“你自己写的。”小黑狗闭上眼睛,吐出个口水泡。
“我写的?”秦琅睿面露难色。
“没错,清琅写的,怎的,你是找不到?”
秦琅睿摇摇头:“那倒不是,我看不懂我写的字,我还真没看过那样龙飞凤舞的字。”
小黑狗:“.......”
这也怨不得秦琅睿不会看,清琅还未嫁入王府之前擅长草书,再加之其通晓上古时期术式,自然会把一些上古文夹之其中,平时虽能写一些著作,只可惜能读懂的人少之又少,他被誉为术士的鼻祖,却没人能读得懂他的书。
就算是后人转译的,也与原本相去甚远。
不过成婚之后清琅的字就耐看了许多,百里云砚bī着他练字,两位夫夫那字简直如出一辙,就连神韵都是极为相似的。
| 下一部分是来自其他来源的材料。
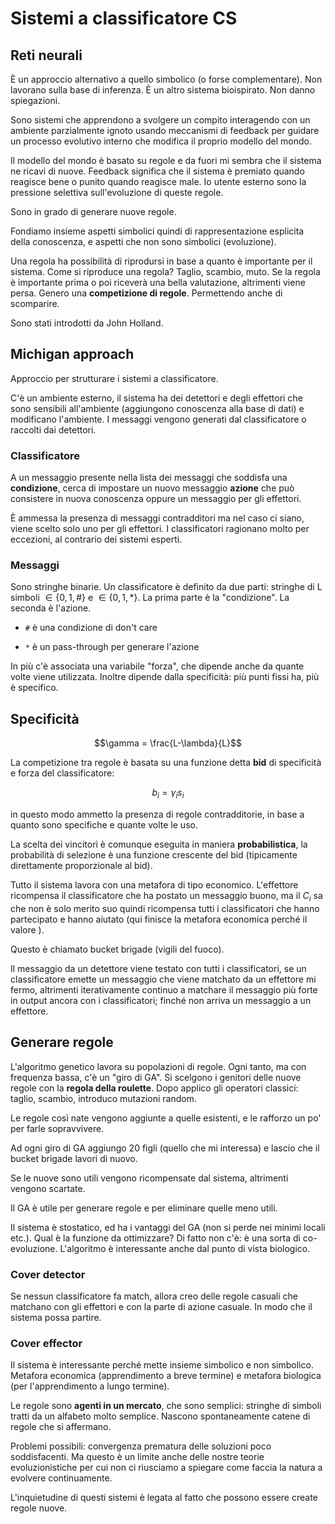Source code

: # Sistemi a classificatore CS

## Reti neurali

È un approccio alternativo a quello simbolico (o forse complementare). Non lavorano sulla base di inferenza.
È un altro sistema bioispirato. Non danno spiegazioni.

Sono sistemi che apprendono a svolgere un compito interagendo con un ambiente parzialmente ignoto usando meccanismi
di feedback per guidare un processo evolutivo interno che modifica il proprio modello del mondo.

Il modello del mondo è basato su regole e da fuori mi sembra che il sistema ne ricavi di nuove.
Feedback significa che il sistema è premiato quando reagisce bene o punito quando reagisce male.
Io utente esterno sono la pressione selettiva sull'evoluzione di queste regole.

Sono in grado di generare nuove regole.

Fondiamo insieme aspetti simbolici quindi di rappresentazione esplicita della conoscenza, e aspetti che non sono
simbolici (evoluzione).

Una regola ha possibilità di riprodursi in base a quanto è importante per il sistema. Come si riproduce una regola?
Taglio, scambio, muto. Se la regola è importante prima o poi riceverà una bella valutazione, altrimenti viene persa.
Genero una **competizione di regole**. Permettendo anche di scomparire.

Sono stati introdotti da John Holland.

## Michigan approach

Approccio per strutturare i sistemi a classificatore.

C'è un ambiente esterno, il sistema ha dei detettori e degli effettori che sono sensibili all'ambiente (aggiungono
conoscenza alla base di dati) e modificano l'ambiente. I messaggi vengono generati dal classificatore o raccolti dai
detettori.

### Classificatore

A un messaggio presente nella lista dei messaggi che soddisfa una **condizione**, cerca di impostare un nuovo messaggio
**azione** che può consistere in nuova conoscenza oppure un messaggio per gli effettori.

È ammessa la presenza di messaggi contradditori ma nel caso ci siano, viene scelto solo uno per gli effettori.
I classificatori ragionano molto per eccezioni, al contrario dei sistemi esperti.

### Messaggi

Sono stringhe binarie.
Un classificatore è definito da due parti: stringhe di L simboli $\in \{0,1,\#\}$ e $\in \{0,1,*\}$. La prima parte è la
"condizione". La seconda è l'azione.

- `#` è una condizione di don't care

- `*` è un pass-through per generare l'azione

In più c'è associata una variabile "forza", che dipende anche da quante volte viene utilizzata. Inoltre dipende dalla
specificità: più punti fissi ha, più è specifico.

## Specificità

$$\gamma = \frac{L-\lambda}{L}$$

La competizione tra regole è basata su una funzione detta **bid** di specificità e forza del classificatore:

$$b_i = \gamma_i s_i$$

in questo modo ammetto la presenza di regole contradditorie, in base a quanto sono specifiche e quante volte le uso.

La scelta dei vincitori è comunque eseguita in maniera **probabilistica**, la probabilità di selezione è una funzione
crescente del bid (tipicamente direttamente proporzionale al bid).

Tutto il sistema lavora con una metafora di tipo economico. L'effettore ricompensa il classificatore che ha postato
un messaggio buono, ma il $C_i$ sa che non è solo merito suo quindi ricompensa tutti i classificatori che hanno
partecipato e hanno aiutato (qui finisce la metafora economica perché il valore ).

Questo è chiamato bucket brigade (vigili del fuoco).

Il messaggio da un detettore viene testato con tutti i classificatori, se un classificatore emette un messaggio che
viene matchato da un effettore mi fermo, altrimenti iterativamente continuo a matchare il messaggio più forte in output
ancora con i classificatori; finché non arriva un messaggio a un effettore.

## Generare regole

L'algoritmo genetico lavora su popolazioni di regole. Ogni tanto, ma con frequenza bassa, c'è un "giro di GA".
Si scelgono i genitori delle nuove regole con la **regola della roulette**. Dopo applico gli operatori classici:
taglio, scambio, introduco mutazioni random.

Le regole così nate vengono aggiunte a quelle esistenti, e le rafforzo un po' per farle sopravvivere.

Ad ogni giro di GA aggiungo 20 figli (quello che mi interessa) e lascio che il bucket brigade lavori di nuovo.

Se le nuove sono utili vengono ricompensate dal sistema, altrimenti vengono scartate.

Il GA è utile per generare regole e per eliminare quelle meno utili.

Il sistema è stostatico, ed ha i vantaggi del GA (non si perde nei minimi locali etc.).
Qual è la funzione da ottimizzare? Di fatto non c'è: è una sorta di co-evoluzione. L'algoritmo è interessante anche
dal punto di vista biologico.

### Cover detector

Se nessun classificatore fa match, allora creo delle regole casuali che matchano con gli effettori e con la
parte di azione casuale. In modo che il sistema possa partire.

### Cover effector

$%TODO$

Il sistema è interessante perché mette insieme simbolico e non simbolico. Metafora economica (apprendimento a breve
termine) e metafora biologica (per l'apprendimento a lungo termine).

Le regole sono **agenti in un mercato**, che sono semplici: stringhe di simboli tratti da un alfabeto molto semplice.
Nascono spontaneamente catene di regole che si affermano.

Problemi possibili: convergenza prematura delle soluzioni poco soddisfacenti. Ma questo è un limite anche delle nostre
teorie evoluzionistiche per cui non ci riusciamo a spiegare come faccia la natura a evolvere continuamente.

L'inquietudine di questi sistemi è legata al fatto che possono essere create regole nuove.
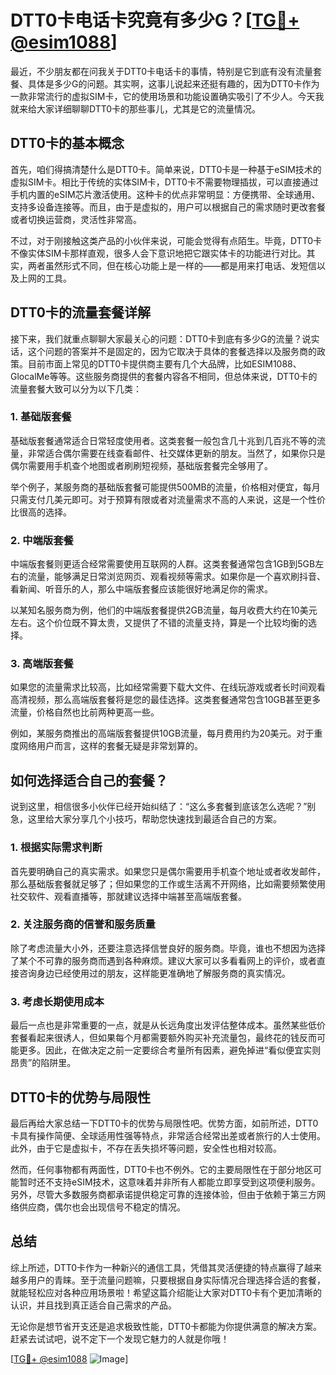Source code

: # DTT0卡电话卡究竟有多少G？[[TG💪+ @esim1088](https://t.me/s/esim1088)]

最近，不少朋友都在问我关于DTT0卡电话卡的事情，特别是它到底有没有流量套餐、具体是多少G的问题。其实啊，这事儿说起来还挺有趣的，因为DTT0卡作为一款非常流行的虚拟SIM卡，它的使用场景和功能设置确实吸引了不少人。今天我就来给大家详细聊聊DTT0卡的那些事儿，尤其是它的流量情况。

## DTT0卡的基本概念

首先，咱们得搞清楚什么是DTT0卡。简单来说，DTT0卡是一种基于eSIM技术的虚拟SIM卡。相比于传统的实体SIM卡，DTT0卡不需要物理插拔，可以直接通过手机内置的eSIM芯片激活使用。这种卡的优点非常明显：方便携带、全球通用、支持多设备连接等。而且，由于是虚拟的，用户可以根据自己的需求随时更改套餐或者切换运营商，灵活性非常高。

不过，对于刚接触这类产品的小伙伴来说，可能会觉得有点陌生。毕竟，DTT0卡不像实体SIM卡那样直观，很多人会下意识地把它跟实体卡的功能进行对比。其实，两者虽然形式不同，但在核心功能上是一样的——都是用来打电话、发短信以及上网的工具。

## DTT0卡的流量套餐详解

接下来，我们就重点聊聊大家最关心的问题：DTT0卡到底有多少G的流量？说实话，这个问题的答案并不是固定的，因为它取决于具体的套餐选择以及服务商的政策。目前市面上常见的DTT0卡提供商主要有几个大品牌，比如ESIM1088、GlocalMe等等。这些服务商提供的套餐内容各不相同，但总体来说，DTT0卡的流量套餐大致可以分为以下几类：

### 1. 基础版套餐
基础版套餐通常适合日常轻度使用者。这类套餐一般包含几十兆到几百兆不等的流量，非常适合偶尔需要在线查看邮件、社交媒体更新的朋友。当然了，如果你只是偶尔需要用手机查个地图或者刷刷短视频，基础版套餐完全够用了。

举个例子，某服务商的基础版套餐可能提供500MB的流量，价格相对便宜，每月只需支付几美元即可。对于预算有限或者对流量需求不高的人来说，这是一个性价比很高的选择。

### 2. 中端版套餐
中端版套餐则更适合经常需要使用互联网的人群。这类套餐通常包含1GB到5GB左右的流量，能够满足日常浏览网页、观看视频等需求。如果你是一个喜欢刷抖音、看新闻、听音乐的人，那么中端版套餐应该能很好地满足你的需求。

以某知名服务商为例，他们的中端版套餐提供2GB流量，每月收费大约在10美元左右。这个价位既不算太贵，又提供了不错的流量支持，算是一个比较均衡的选择。

### 3. 高端版套餐
如果您的流量需求比较高，比如经常需要下载大文件、在线玩游戏或者长时间观看高清视频，那么高端版套餐将是您的最佳选择。这类套餐通常包含10GB甚至更多流量，价格自然也比前两种更高一些。

例如，某服务商推出的高端版套餐提供10GB流量，每月费用约为20美元。对于重度网络用户而言，这样的套餐无疑是非常划算的。

## 如何选择适合自己的套餐？

说到这里，相信很多小伙伴已经开始纠结了：“这么多套餐到底该怎么选呢？”别急，这里给大家分享几个小技巧，帮助您快速找到最适合自己的方案。

### 1. 根据实际需求判断
首先要明确自己的真实需求。如果您只是偶尔需要用手机查个地址或者收发邮件，那么基础版套餐就足够了；但如果您的工作或生活离不开网络，比如需要频繁使用社交软件、观看直播等，那就建议选择中端甚至高端版套餐。

### 2. 关注服务商的信誉和服务质量
除了考虑流量大小外，还要注意选择信誉良好的服务商。毕竟，谁也不想因为选择了某个不可靠的服务商而遇到各种麻烦。建议大家可以多看看网上的评价，或者直接咨询身边已经使用过的朋友，这样能更准确地了解服务商的真实情况。

### 3. 考虑长期使用成本
最后一点也是非常重要的一点，就是从长远角度出发评估整体成本。虽然某些低价套餐看起来很诱人，但如果每个月都需要额外购买补充流量包，最终花的钱反而可能更多。因此，在做决定之前一定要综合考量所有因素，避免掉进“看似便宜实则昂贵”的陷阱里。

## DTT0卡的优势与局限性

最后再给大家总结一下DTT0卡的优势与局限性吧。优势方面，如前所述，DTT0卡具有操作简便、全球适用性强等特点，非常适合经常出差或者旅行的人士使用。此外，由于它是虚拟卡，不存在丢失损坏等问题，安全性也相对较高。

然而，任何事物都有两面性，DTT0卡也不例外。它的主要局限性在于部分地区可能暂时还不支持eSIM技术，这意味着并非所有人都能立即享受到这项便利服务。另外，尽管大多数服务商都承诺提供稳定可靠的连接体验，但由于依赖于第三方网络供应商，偶尔也会出现信号不稳定的情况。

## 总结

综上所述，DTT0卡作为一种新兴的通信工具，凭借其灵活便捷的特点赢得了越来越多用户的青睐。至于流量问题嘛，只要根据自身实际情况合理选择合适的套餐，就能轻松应对各种应用场景啦！希望这篇介绍能让大家对DTT0卡有个更加清晰的认识，并且找到真正适合自己需求的产品。

无论你是想节省开支还是追求极致性能，DTT0卡都能为你提供满意的解决方案。赶紧去试试吧，说不定下一个发现它魅力的人就是你哦！

[[TG💪+ @esim1088](https://t.me/s/esim1088) ![Image](https://i.postimg.cc/4NQfJmqS/Snipaste-2025-05-13-00-14-12.png)]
可惜到了那时候清琅就不怎么写书了,最多留些手稿,但那些手稿记录的术式法力甚微着压根无法使用,威力大范围大,可谓是前无古人,后无来者了。
“那你拿来容我瞅瞅,只能给你看出个大概来。”小黑狗拿他无法,只得跃上木桌,让他将书拿来。
秦琅睿与他共译费时也不算久,毕竟是自个前世写得东西,本能还是会领着他不至于走歪,就算有些细微的偏差,影响也不会很大。
待太阳落下,秦琅睿掂着手中那一沓纸,对清琅的想法赞叹不已。
清琅能用最小的力去追求自己最想要的结果,为了让不通术式的凡人也能有所体悟,他甚至在书中提出了天人合一五感相通这一点。
“最后这里......嗯?上古之术jīng髓不在乎后天努力,血脉之资是为根本,此番写下此书,吾所念仅是为了常人能探寻其道,而并非求其本源。天地之力,并非常人所能借得,神木、天水之类旦可一试。”